Partial linear eigenvalue statistics for non-Hermitian random matrices

TL;DR

This paper investigates the fluctuations of partial sums of eigenvalues in non-Hermitian random matrices when some eigenvalues are removed, revealing non-Gaussian limits and providing convergence rates to the circular law.

Contribution

It extends the understanding of eigenvalue statistics by analyzing partial sums with eigenvalue removal, identifying their limiting distributions, and establishing convergence rates.

Findings

Limiting distribution can be non-Gaussian when eigenvalues are removed.

Results hold for fixed and growing number of removed eigenvalues.
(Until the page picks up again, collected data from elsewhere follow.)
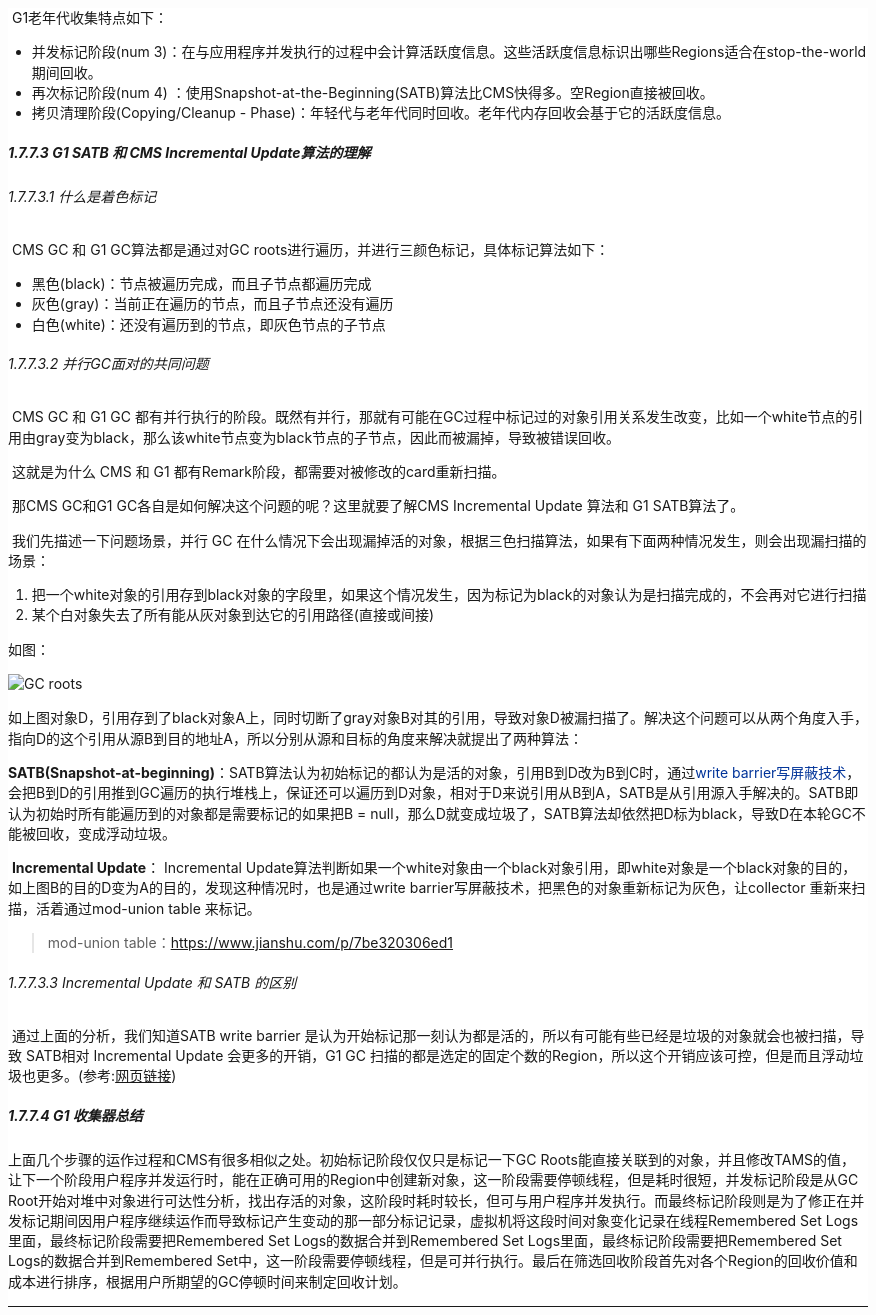 ​		G1老年代收集特点如下：

- 并发标记阶段(num 3)：在与应用程序并发执行的过程中会计算活跃度信息。这些活跃度信息标识出哪些Regions适合在stop-the-world期间回收。
- 再次标记阶段(num 4) ：使用Snapshot-at-the-Beginning(SATB)算法比CMS快得多。空Region直接被回收。
- 拷贝清理阶段(Copying/Cleanup - Phase)：年轻代与老年代同时回收。老年代内存回收会基于它的活跃度信息。

##### 1.7.7.3 G1 SATB 和 CMS Incremental Update算法的理解

###### 1.7.7.3.1 什么是着色标记

​		CMS GC 和 G1 GC算法都是通过对GC roots进行遍历，并进行三颜色标记，具体标记算法如下：

- 黑色(black)：节点被遍历完成，而且子节点都遍历完成
- 灰色(gray)：当前正在遍历的节点，而且子节点还没有遍历
- 白色(white)：还没有遍历到的节点，即灰色节点的子节点

###### 1.7.7.3.2 并行GC面对的共同问题

​		CMS GC 和 G1 GC 都有并行执行的阶段。既然有并行，那就有可能在GC过程中标记过的对象引用关系发生改变，比如一个white节点的引用由gray变为black，那么该white节点变为black节点的子节点，因此而被漏掉，导致被错误回收。

​		这就是为什么 CMS 和 G1 都有Remark阶段，都需要对被修改的card重新扫描。

​		那CMS GC和G1 GC各自是如何解决这个问题的呢？这里就要了解CMS Incremental Update 算法和 G1 SATB算法了。

​		我们先描述一下问题场景，并行 GC 在什么情况下会出现漏掉活的对象，根据三色扫描算法，如果有下面两种情况发生，则会出现漏扫描的场景：

1. 把一个white对象的引用存到black对象的字段里，如果这个情况发生，因为标记为black的对象认为是扫描完成的，不会再对它进行扫描
2. 某个白对象失去了所有能从灰对象到达它的引用路径(直接或间接)

如图：

![GC roots](https://upload-images.jianshu.io/upload_images/5419521-bf917d0ad34173ce.png?imageMogr2/auto-orient/strip|imageView2/2/w/826/format/webp "GC roots")

​		如上图对象D，引用存到了black对象A上，同时切断了gray对象B对其的引用，导致对象D被漏扫描了。解决这个问题可以从两个角度入手，指向D的这个引用从源B到目的地址A，所以分别从源和目标的角度来解决就提出了两种算法：

​		**SATB(Snapshot-at-beginning)**：SATB算法认为初始标记的都认为是活的对象，引用B到D改为B到C时，通过<font color="003399">write barrier写屏蔽技术</font>，会把B到D的引用推到GC遍历的执行堆栈上，保证还可以遍历到D对象，相对于D来说引用从B到A，SATB是从引用源入手解决的。SATB即认为初始时所有能遍历到的对象都是需要标记的如果把B = null，那么D就变成垃圾了，SATB算法却依然把D标为black，导致D在本轮GC不能被回收，变成浮动垃圾。

​		**Incremental Update**： Incremental Update算法判断如果一个white对象由一个black对象引用，即white对象是一个black对象的目的，如上图B的目的D变为A的目的，发现这种情况时，也是通过write barrier写屏蔽技术，把黑色的对象重新标记为灰色，让collector 重新来扫描，活着通过mod-union table 来标记。

> mod-union table：https://www.jianshu.com/p/7be320306ed1

###### 1.7.7.3.3 Incremental Update 和 SATB 的区别

​		通过上面的分析，我们知道SATB write barrier 是认为开始标记那一刻认为都是活的，所以有可能有些已经是垃圾的对象就会也被扫描，导致 SATB相对  Incremental Update  会更多的开销，G1 GC 扫描的都是选定的固定个数的Region，所以这个开销应该可控，但是而且浮动垃圾也更多。(参考:[网页链接](https://www.jianshu.com/p/8d37a07277e0))

##### 1.7.7.4 G1 收集器总结

​		上面几个步骤的运作过程和CMS有很多相似之处。初始标记阶段仅仅只是标记一下GC Roots能直接关联到的对象，并且修改TAMS的值，让下一个阶段用户程序并发运行时，能在正确可用的Region中创建新对象，这一阶段需要停顿线程，但是耗时很短，并发标记阶段是从GC Root开始对堆中对象进行可达性分析，找出存活的对象，这阶段时耗时较长，但可与用户程序并发执行。而最终标记阶段则是为了修正在并发标记期间因用户程序继续运作而导致标记产生变动的那一部分标记记录，虚拟机将这段时间对象变化记录在线程Remembered Set Logs里面，最终标记阶段需要把Remembered Set Logs的数据合并到Remembered Set Logs里面，最终标记阶段需要把Remembered Set Logs的数据合并到Remembered Set中，这一阶段需要停顿线程，但是可并行执行。最后在筛选回收阶段首先对各个Region的回收价值和成本进行排序，根据用户所期望的GC停顿时间来制定回收计划。

---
Provides a rate of convergence to the circular law in Wasserstein distance.

Abstract

For an $n \times n$ independent-entry random matrix $X_n$ with eigenvalues $\lambda_1, \ldots, \lambda_n$, the seminal work of Rider and Silverstein asserts that the fluctuations of the linear eigenvalue statistics $\sum_{i=1}^n f(\lambda_i)$ converge to a Gaussian distribution for sufficiently nice test functions $f$. We study the fluctuations of $\sum_{i=1}^{n-K} f(\lambda_i)$, where $K$ randomly chosen eigenvalues have been removed from the sum. In this case, we identify the limiting distribution and show that it need not be Gaussian. Our results hold for the case when $K$ is fixed as well as the case when $K$ tends to infinity with $n$. The proof utilizes the predicted locations of the eigenvalues introduced by E. Meckes and M. Meckes. As a consequence of our methods, we obtain a rate of convergence for the empirical spectral distribution of $X_n$ to the circular law in Wasserstein distance, which may be of independent interest.